What you should do - Begin at the line below that holds "安装完成后，运行下面的命令，验证是否安装成功。" and end at the line that holds "只有通过这个文件，才能生成 Docker 容器。", transcribing each line exactly and skipping any picture.

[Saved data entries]
<<<<
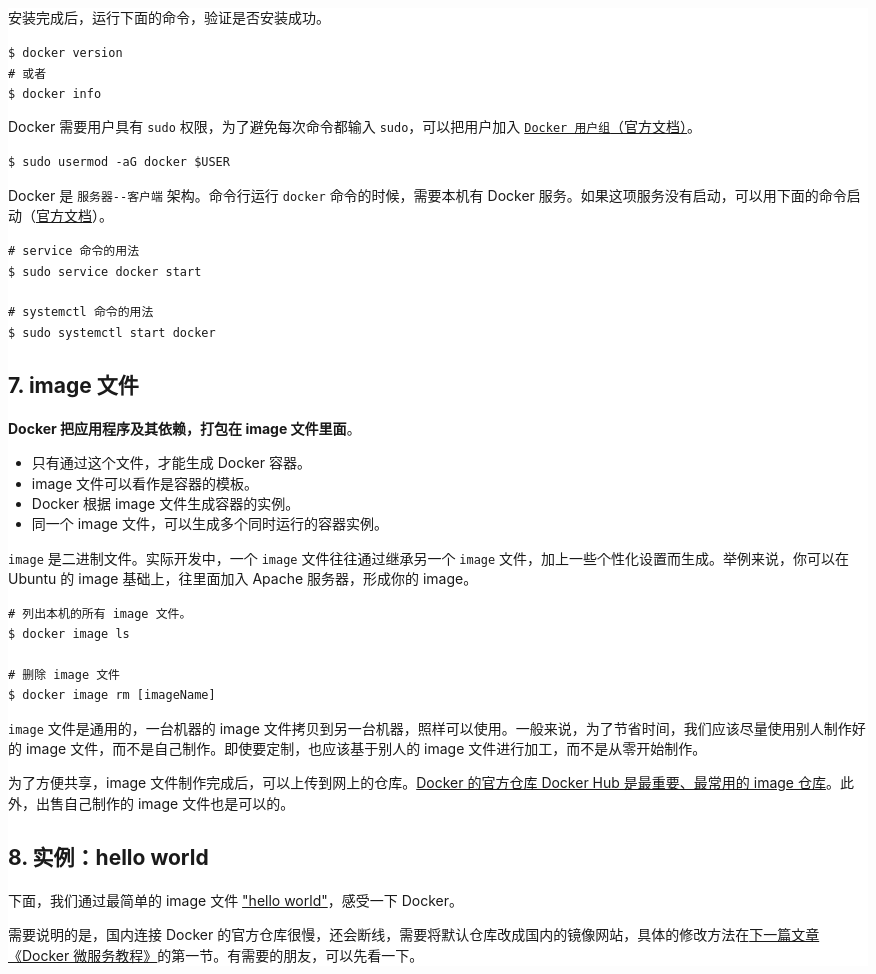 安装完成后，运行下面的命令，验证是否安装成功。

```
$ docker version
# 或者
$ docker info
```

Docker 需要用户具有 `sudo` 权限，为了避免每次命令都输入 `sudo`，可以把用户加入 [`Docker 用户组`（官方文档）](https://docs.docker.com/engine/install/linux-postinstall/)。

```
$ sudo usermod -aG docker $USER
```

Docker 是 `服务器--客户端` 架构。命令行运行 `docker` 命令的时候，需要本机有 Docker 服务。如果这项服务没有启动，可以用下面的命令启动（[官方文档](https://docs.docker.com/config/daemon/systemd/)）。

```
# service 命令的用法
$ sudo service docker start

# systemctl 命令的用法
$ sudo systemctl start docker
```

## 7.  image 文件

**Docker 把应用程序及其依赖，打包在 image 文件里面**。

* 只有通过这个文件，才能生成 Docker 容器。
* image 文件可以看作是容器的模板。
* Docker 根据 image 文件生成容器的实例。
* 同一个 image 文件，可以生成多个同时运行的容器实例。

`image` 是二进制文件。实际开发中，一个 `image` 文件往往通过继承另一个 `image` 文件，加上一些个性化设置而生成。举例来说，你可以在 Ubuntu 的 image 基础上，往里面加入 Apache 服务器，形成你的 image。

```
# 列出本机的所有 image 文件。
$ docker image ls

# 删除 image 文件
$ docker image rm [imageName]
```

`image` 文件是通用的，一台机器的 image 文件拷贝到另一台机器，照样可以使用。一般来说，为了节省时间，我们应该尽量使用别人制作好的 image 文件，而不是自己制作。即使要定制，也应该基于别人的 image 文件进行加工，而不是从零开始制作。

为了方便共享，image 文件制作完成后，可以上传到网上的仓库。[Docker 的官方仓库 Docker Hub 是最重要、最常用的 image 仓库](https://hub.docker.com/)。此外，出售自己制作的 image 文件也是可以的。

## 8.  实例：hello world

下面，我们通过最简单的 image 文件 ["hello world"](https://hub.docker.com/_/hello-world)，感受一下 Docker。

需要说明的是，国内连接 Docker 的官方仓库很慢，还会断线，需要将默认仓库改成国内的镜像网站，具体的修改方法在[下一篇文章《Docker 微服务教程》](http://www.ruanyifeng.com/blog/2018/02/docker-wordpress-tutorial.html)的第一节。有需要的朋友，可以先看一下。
>>>>
<<<<
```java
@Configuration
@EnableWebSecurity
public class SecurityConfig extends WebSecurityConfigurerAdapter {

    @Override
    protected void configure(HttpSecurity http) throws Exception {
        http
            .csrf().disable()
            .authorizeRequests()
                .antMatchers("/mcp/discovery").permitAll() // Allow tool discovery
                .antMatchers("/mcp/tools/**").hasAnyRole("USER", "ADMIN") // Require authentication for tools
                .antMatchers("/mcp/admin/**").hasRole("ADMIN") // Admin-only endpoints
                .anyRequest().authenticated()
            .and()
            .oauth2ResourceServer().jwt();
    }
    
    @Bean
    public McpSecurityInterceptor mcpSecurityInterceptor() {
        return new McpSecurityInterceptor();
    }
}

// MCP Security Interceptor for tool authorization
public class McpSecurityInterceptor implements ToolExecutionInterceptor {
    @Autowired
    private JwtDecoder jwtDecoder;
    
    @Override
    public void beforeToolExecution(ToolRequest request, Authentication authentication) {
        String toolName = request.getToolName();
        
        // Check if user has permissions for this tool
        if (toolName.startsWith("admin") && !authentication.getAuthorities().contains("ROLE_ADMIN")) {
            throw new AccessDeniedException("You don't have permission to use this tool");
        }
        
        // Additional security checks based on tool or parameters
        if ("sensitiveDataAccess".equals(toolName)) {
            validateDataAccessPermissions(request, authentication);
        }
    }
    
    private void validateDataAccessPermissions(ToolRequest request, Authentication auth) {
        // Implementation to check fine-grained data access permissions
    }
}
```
>>>>
<<<<
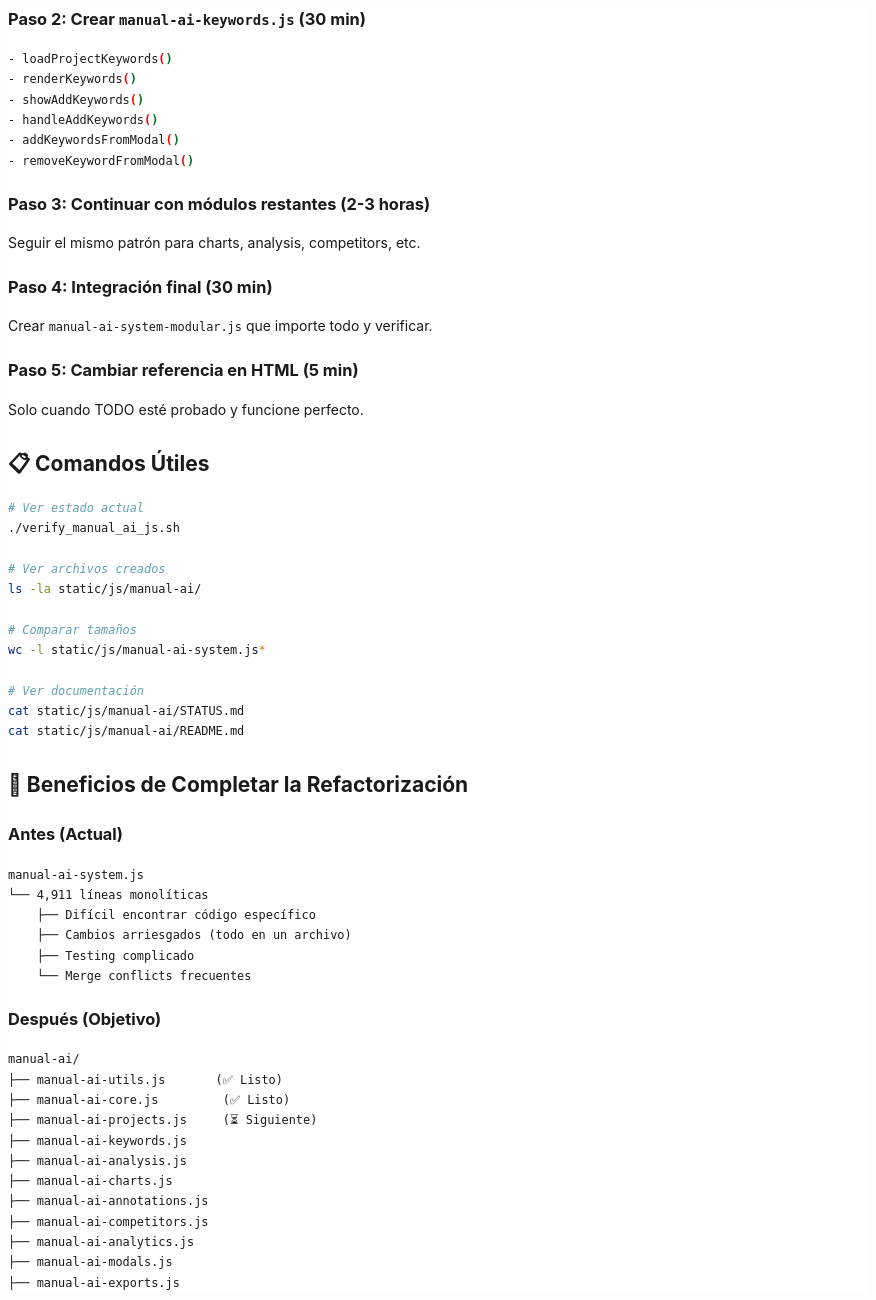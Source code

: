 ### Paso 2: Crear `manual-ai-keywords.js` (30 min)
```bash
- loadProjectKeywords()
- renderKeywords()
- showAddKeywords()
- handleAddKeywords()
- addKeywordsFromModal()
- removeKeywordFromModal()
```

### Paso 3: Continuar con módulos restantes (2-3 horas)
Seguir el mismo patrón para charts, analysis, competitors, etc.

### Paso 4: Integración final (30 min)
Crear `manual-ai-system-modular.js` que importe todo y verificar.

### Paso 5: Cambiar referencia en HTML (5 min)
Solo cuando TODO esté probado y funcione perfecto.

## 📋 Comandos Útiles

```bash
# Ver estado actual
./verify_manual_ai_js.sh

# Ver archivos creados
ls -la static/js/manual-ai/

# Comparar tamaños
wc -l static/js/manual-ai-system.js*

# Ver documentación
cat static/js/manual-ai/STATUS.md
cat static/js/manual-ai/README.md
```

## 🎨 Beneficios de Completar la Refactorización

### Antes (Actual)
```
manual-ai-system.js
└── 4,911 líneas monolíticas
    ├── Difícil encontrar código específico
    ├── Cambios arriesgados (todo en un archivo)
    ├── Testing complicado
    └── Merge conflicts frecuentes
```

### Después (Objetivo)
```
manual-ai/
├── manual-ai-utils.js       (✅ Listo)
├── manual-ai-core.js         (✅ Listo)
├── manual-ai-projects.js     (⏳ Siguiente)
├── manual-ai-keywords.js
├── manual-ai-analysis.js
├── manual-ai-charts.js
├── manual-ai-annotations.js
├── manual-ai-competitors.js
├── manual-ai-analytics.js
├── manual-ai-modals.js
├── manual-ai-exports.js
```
>>>>
The answer -
 安装完成后，运行下面的命令，验证是否安装成功。

```
$ docker version
# 或者
$ docker info
```

Docker 需要用户具有 `sudo` 权限，为了避免每次命令都输入 `sudo`，可以把用户加入 [`Docker 用户组`（官方文档）](https://docs.docker.com/engine/install/linux-postinstall/)。

```
$ sudo usermod -aG docker $USER
```

Docker 是 `服务器--客户端` 架构。命令行运行 `docker` 命令的时候，需要本机有 Docker 服务。如果这项服务没有启动，可以用下面的命令启动（[官方文档](https://docs.docker.com/config/daemon/systemd/)）。

```
# service 命令的用法
$ sudo service docker start

# systemctl 命令的用法
$ sudo systemctl start docker
```

## 7.  image 文件

**Docker 把应用程序及其依赖，打包在 image 文件里面**。

* 只有通过这个文件，才能生成 Docker 容器。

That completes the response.